[Journals Of Expeditions Of Discovery Into Central Australia And Overland From Adelaide To King George’s Sound In The Years 1840-1 Volume 2. by Edward John Eyre]@TWC D-Link bookJournals Of Expeditions Of Discovery Into Central Australia And Overland From Adelaide To King George’s Sound In The Years 1840-1 Volume 2. CHAPTER II 20/42
The presence of the females may be supposed probably to inspire the belligerents with courage and incite them to deeds of daring. The most dangerous and fatal affrays in which the natives engage are those which occur suddenly amongst tribes who have been encamped near one another on amicable terms, and between whom some cause of difference has arisen, probably in relation to their females, or some recent death, which it is imagined the sorcerers have been instrumental in producing. In the former case a kind of melee sometimes takes place at night, when fire-brands are thrown about, spears launched, and bwirris [Note 62 at end of para.] bran-dished in indescribable confusion.

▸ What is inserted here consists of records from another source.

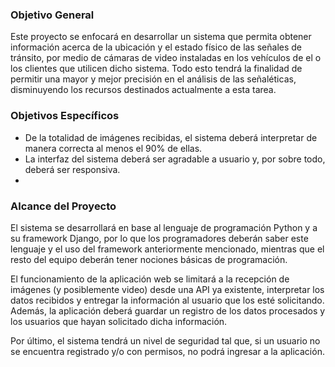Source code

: ### Objetivo General

Este proyecto se enfocará en desarrollar un sistema que permita obtener información acerca de la ubicación y el estado físico de las señales de tránsito, por medio de cámaras de video instaladas en los vehículos de el o los clientes que utilicen dicho sistema. Todo esto tendrá la finalidad de permitir una mayor y mejor precisión en el análisis de las señaléticas, disminuyendo los recursos destinados actualmente a esta tarea.

### Objetivos Específicos

- De la totalidad de imágenes recibidas, el sistema deberá interpretar de manera correcta al menos el 90% de ellas.
- La interfaz del sistema deberá ser agradable a usuario y, por sobre todo, deberá ser responsiva.
- 

### Alcance del Proyecto

El sistema se desarrollará en base al lenguaje de programación Python y a su framework Django, por lo que los programadores deberán saber este lenguaje y el uso del framework anteriormente mencionado, mientras que el resto del equipo deberán tener nociones básicas de programación.

El funcionamiento de la aplicación web se limitará a la recepción de imágenes (y posiblemente video) desde una API ya existente, interpretar los datos recibidos y entregar la información al usuario que los esté solicitando. Además, la aplicación deberá guardar un registro de los datos procesados y los usuarios que hayan solicitado dicha información.

Por último, el sistema tendrá un nivel de seguridad tal que, si un usuario no se encuentra registrado y/o con permisos, no podrá ingresar a la aplicación.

In the latter case the affray usually occurs immediately after the body is buried, and is more of a hand-to-hand fight, in which bwirris are used rather than spears, and in which tremendous blows are struck and frightful wounds inflicted. [Note 62: A short, heavy, wooden stick, with a knob at one end.] In wars males are always obliged to join their relatives by blood and their own tribe.
Women frequently excite the men to engage in these affrays to revenge injuries or deaths, and sometimes they assist themselves by carrying spears or other weapons for their husbands.
I am not aware that women or children are ever butchered after a battle is over, and I believe such is never the case.
Single camps are sometimes treacherously surprised when the parties are asleep, and the males barbarously killed in cold blood.